» **What is expected**:
Render every line of the data exactly as written, and leave out the pictures.

(Saved entries)
************

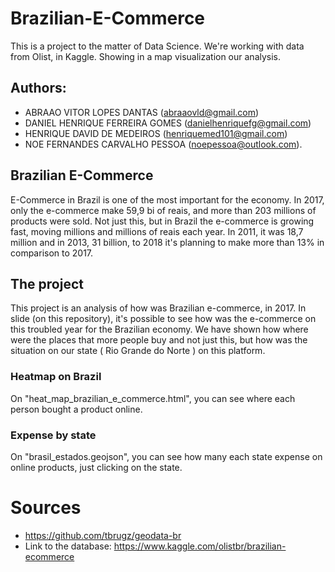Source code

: # Brazilian-E-Commerce
This is a project to the matter of Data Science. We're working with data from Olist, in Kaggle. Showing in a map visualization our analysis.

## Authors:
 - ABRAAO VITOR LOPES DANTAS (abraaovld@gmail.com)
 - DANIEL HENRIQUE FERREIRA GOMES (danielhenriquefg@gmail.com)
 - HENRIQUE DAVID DE MEDEIROS (henriquemed101@gmail.com)
 - NOE FERNANDES CARVALHO PESSOA (noepessoa@outlook.com).

## Brazilian E-Commerce
E-Commerce in Brazil is one of the most important for the economy. In 2017, only the e-commerce make 59,9 bi of reais, and more than 203 millions of products were sold. Not just this, but in Brazil the e-commerce is growing fast, moving millions and millions of reais each year. In 2011, it was 18,7 million and in 2013, 31 billion, to 2018 it's planning to make more than 13% in comparison to 2017. 

## The project
This project is an analysis of how was Brazilian e-commerce, in 2017. In slide (on this repository), it's possible to see how was the e-commerce on this troubled year for the Brazilian economy. We have shown how where were the places that more people buy and not just this, but how was the situation on our state ( Rio Grande do Norte ) on this platform.   

### Heatmap on Brazil
On "heat_map_brazilian_e_commerce.html", you can see where each person bought a product online.

### Expense by state
On "brasil_estados.geojson", you can see how many each state expense on online products, just clicking on the state.

# Sources
- https://github.com/tbrugz/geodata-br
- Link to the database: https://www.kaggle.com/olistbr/brazilian-ecommerce
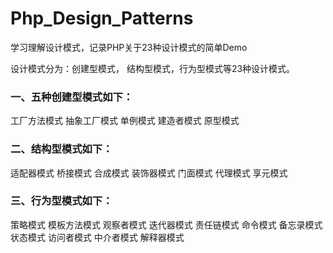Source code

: # Php_Design_Patterns #
学习理解设计模式，记录PHP关于23种设计模式的简单Demo

设计模式分为：创建型模式， 结构型模式，行为型模式等23种设计模式。

### 一、五种创建型模式如下：
工厂方法模式 
抽象工厂模式 
单例模式 
建造者模式 
原型模式 

### 二、结构型模式如下：
适配器模式 
桥接模式 
合成模式 
装饰器模式 
门面模式 
代理模式 
享元模式 

### 三、行为型模式如下：
策略模式 
模板方法模式 
观察者模式 
迭代器模式 
责任链模式 
命令模式 
备忘录模式 
状态模式 
访问者模式 
中介者模式 
解释器模式 
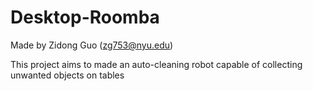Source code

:# Desktop-Roomba
Made by Zidong Guo (zg753@nyu.edu)

This project aims to made an auto-cleaning robot capable of collecting unwanted objects on tables
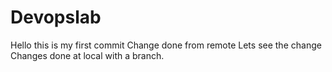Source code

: # Devopslab
Hello this is my first commit
Change done from remote
Lets see the change
Changes done at local with a branch.
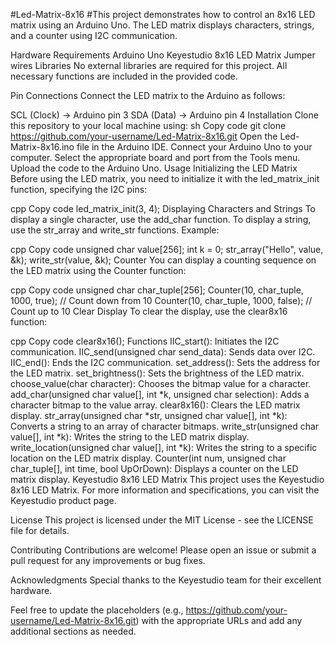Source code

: #Led-Matrix-8x16
#This project demonstrates how to control an 8x16 LED matrix using an Arduino Uno. The LED matrix displays characters, strings, and a counter using I2C communication.

Hardware Requirements
Arduino Uno
Keyestudio 8x16 LED Matrix
Jumper wires
Libraries
No external libraries are required for this project. All necessary functions are included in the provided code.

Pin Connections
Connect the LED matrix to the Arduino as follows:

SCL (Clock) -> Arduino pin 3
SDA (Data) -> Arduino pin 4
Installation
Clone this repository to your local machine using:
sh
Copy code
git clone https://github.com/your-username/Led-Matrix-8x16.git
Open the Led-Matrix-8x16.ino file in the Arduino IDE.
Connect your Arduino Uno to your computer.
Select the appropriate board and port from the Tools menu.
Upload the code to the Arduino Uno.
Usage
Initializing the LED Matrix
Before using the LED matrix, you need to initialize it with the led_matrix_init function, specifying the I2C pins:

cpp
Copy code
led_matrix_init(3, 4);
Displaying Characters and Strings
To display a single character, use the add_char function.
To display a string, use the str_array and write_str functions.
Example:

cpp
Copy code
unsigned char value[256];
int k = 0;
str_array("Hello", value, &k);
write_str(value, &k);
Counter
You can display a counting sequence on the LED matrix using the Counter function:

cpp
Copy code
unsigned char char_tuple[256];
Counter(10, char_tuple, 1000, true);  // Count down from 10
Counter(10, char_tuple, 1000, false); // Count up to 10
Clear Display
To clear the display, use the clear8x16 function:

cpp
Copy code
clear8x16();
Functions
IIC_start(): Initiates the I2C communication.
IIC_send(unsigned char send_data): Sends data over I2C.
IIC_end(): Ends the I2C communication.
set_address(): Sets the address for the LED matrix.
set_brightness(): Sets the brightness of the LED matrix.
choose_value(char character): Chooses the bitmap value for a character.
add_char(unsigned char value[], int *k, unsigned char selection): Adds a character bitmap to the value array.
clear8x16(): Clears the LED matrix display.
str_array(unsigned char *str, unsigned char value[], int *k): Converts a string to an array of character bitmaps.
write_str(unsigned char value[], int *k): Writes the string to the LED matrix display.
write_location(unsigned char value[], int *k): Writes the string to a specific location on the LED matrix display.
Counter(int num, unsigned char char_tuple[], int time, bool UpOrDown): Displays a counter on the LED matrix display.
Keyestudio 8x16 LED Matrix
This project uses the Keyestudio 8x16 LED Matrix. For more information and specifications, you can visit the Keyestudio product page.

License
This project is licensed under the MIT License - see the LICENSE file for details.

Contributing
Contributions are welcome! Please open an issue or submit a pull request for any improvements or bug fixes.

Acknowledgments
Special thanks to the Keyestudio team for their excellent hardware.

Feel free to update the placeholders (e.g., https://github.com/your-username/Led-Matrix-8x16.git) with the appropriate URLs and add any additional sections as needed.
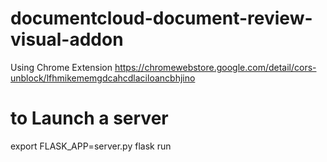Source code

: # documentcloud-document-review-visual-addon
Using Chrome Extension 
https://chromewebstore.google.com/detail/cors-unblock/lfhmikememgdcahcdlaciloancbhjino

# to Launch a server

export FLASK_APP=server.py
flask run
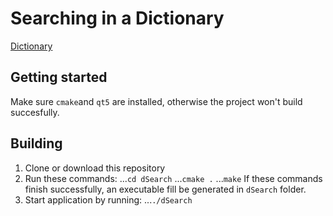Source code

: # Searching in a Dictionary 

[Dictionary](https://raw.githubusercontent.com/dwyl/english-words/master/words.txt)

## Getting started

Make sure `cmake`and `qt5` are installed, otherwise the project won't build succesfully.

## Building

1. Clone or download this repository
2. Run these commands:
...`cd dSearch`
...`cmake .`
...`make`
If these commands finish successfully, an executable fill be generated in `dSearch` folder.
4. Start application by running:
...`./dSearch`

************

» **Answer area**:
Source code

: # Brazilian-E-Commerce
This is a project to the matter of Data Science. We're working with data from Olist, in Kaggle. Showing in a map visualization our analysis.

## Authors:
 - ABRAAO VITOR LOPES DANTAS (abraaovld@gmail.com)
 - DANIEL HENRIQUE FERREIRA GOMES (danielhenriquefg@gmail.com)
 - HENRIQUE DAVID DE MEDEIROS (henriquemed101@gmail.com)
 - NOE FERNANDES CARVALHO PESSOA (noepessoa@outlook.com).

## Brazilian E-Commerce
E-Commerce in Brazil is one of the most important for the economy. In 2017, only the e-commerce make 59,9 bi of reais, and more than 203 millions of products were sold. Not just this, but in Brazil the e-commerce is growing fast, moving millions and millions of reais each year. In 2011, it was 18,7 million and in 2013, 31 billion, to 2018 it's planning to make more than 13% in comparison to 2017. 

## The project
This project is an analysis of how was Brazilian e-commerce, in 2017. In slide (on this repository), it's possible to see how was the e-commerce on this troubled year for the Brazilian economy. We have shown how where were the places that more people buy and not just this, but how was the situation on our state ( Rio Grande do Norte ) on this platform.   

### Heatmap on Brazil
On "heat_map_brazilian_e_commerce.html", you can see where each person bought a product online.

### Expense by state
On "brasil_estados.geojson", you can see how many each state expense on online products, just clicking on the state.

# Sources
- https://github.com/tbrugz/geodata-br
- Link to the database: https://www.kaggle.com/olistbr/brazilian-ecommerce
Source code

: # Php_Design_Patterns #
学习理解设计模式，记录PHP关于23种设计模式的简单Demo

设计模式分为：创建型模式， 结构型模式，行为型模式等23种设计模式。

### 一、五种创建型模式如下：
工厂方法模式 
抽象工厂模式 
单例模式 
建造者模式 
原型模式 

### 二、结构型模式如下：
适配器模式 
桥接模式 
合成模式 
装饰器模式 
门面模式 
代理模式 
享元模式 

### 三、行为型模式如下：
策略模式 
模板方法模式 
观察者模式 
迭代器模式 
责任链模式 
命令模式 
备忘录模式 
状态模式 
访问者模式 
中介者模式 
解释器模式 
Source code

:# Desktop-Roomba
Made by Zidong Guo (zg753@nyu.edu)

This project aims to made an auto-cleaning robot capable of collecting unwanted objects on tables
Source code

: # Devopslab
Hello this is my first commit
Change done from remote
Lets see the change
Changes done at local with a branch.
Source code

: #Led-Matrix-8x16
#This project demonstrates how to control an 8x16 LED matrix using an Arduino Uno. The LED matrix displays characters, strings, and a counter using I2C communication.

Hardware Requirements
Arduino Uno
Keyestudio 8x16 LED Matrix
Jumper wires
Libraries
No external libraries are required for this project. All necessary functions are included in the provided code.

Pin Connections
Connect the LED matrix to the Arduino as follows:

SCL (Clock) -> Arduino pin 3
SDA (Data) -> Arduino pin 4
Installation
Clone this repository to your local machine using:
sh
Copy code
git clone https://github.com/your-username/Led-Matrix-8x16.git
Open the Led-Matrix-8x16.ino file in the Arduino IDE.
Connect your Arduino Uno to your computer.
Select the appropriate board and port from the Tools menu.
Upload the code to the Arduino Uno.
Usage
Initializing the LED Matrix
Before using the LED matrix, you need to initialize it with the led_matrix_init function, specifying the I2C pins:

cpp
Copy code
led_matrix_init(3, 4);
Displaying Characters and Strings
To display a single character, use the add_char function.
To display a string, use the str_array and write_str functions.
Example:

cpp
Copy code
unsigned char value[256];
int k = 0;
str_array("Hello", value, &k);
write_str(value, &k);
Counter
You can display a counting sequence on the LED matrix using the Counter function:

cpp
Copy code
unsigned char char_tuple[256];
Counter(10, char_tuple, 1000, true);  // Count down from 10
Counter(10, char_tuple, 1000, false); // Count up to 10
Clear Display
To clear the display, use the clear8x16 function:

cpp
Copy code
clear8x16();
Functions
IIC_start(): Initiates the I2C communication.
IIC_send(unsigned char send_data): Sends data over I2C.
IIC_end(): Ends the I2C communication.
set_address(): Sets the address for the LED matrix.
set_brightness(): Sets the brightness of the LED matrix.
choose_value(char character): Chooses the bitmap value for a character.
add_char(unsigned char value[], int *k, unsigned char selection): Adds a character bitmap to the value array.
clear8x16(): Clears the LED matrix display.
str_array(unsigned char *str, unsigned char value[], int *k): Converts a string to an array of character bitmaps.
write_str(unsigned char value[], int *k): Writes the string to the LED matrix display.
write_location(unsigned char value[], int *k): Writes the string to a specific location on the LED matrix display.
Counter(int num, unsigned char char_tuple[], int time, bool UpOrDown): Displays a counter on the LED matrix display.
Keyestudio 8x16 LED Matrix
This project uses the Keyestudio 8x16 LED Matrix. For more information and specifications, you can visit the Keyestudio product page.

License
This project is licensed under the MIT License - see the LICENSE file for details.

Contributing
Contributions are welcome! Please open an issue or submit a pull request for any improvements or bug fixes.

Acknowledgments
Special thanks to the Keyestudio team for their excellent hardware.

Feel free to update the placeholders (e.g., https://github.com/your-username/Led-Matrix-8x16.git) with the appropriate URLs and add any additional sections as needed.
Source code

: # documentcloud-document-review-visual-addon
Using Chrome Extension 
https://chromewebstore.google.com/detail/cors-unblock/lfhmikememgdcahcdlaciloancbhjino

# to Launch a server

export FLASK_APP=server.py
flask run
Source code

: # Searching in a Dictionary 

[Dictionary](https://raw.githubusercontent.com/dwyl/english-words/master/words.txt)

## Getting started

Make sure `cmake`and `qt5` are installed, otherwise the project won't build succesfully.

## Building

1. Clone or download this repository
2. Run these commands:
...`cd dSearch`
...`cmake .`
...`make`
If these commands finish successfully, an executable fill be generated in `dSearch` folder.
4. Start application by running:
...`./dSearch`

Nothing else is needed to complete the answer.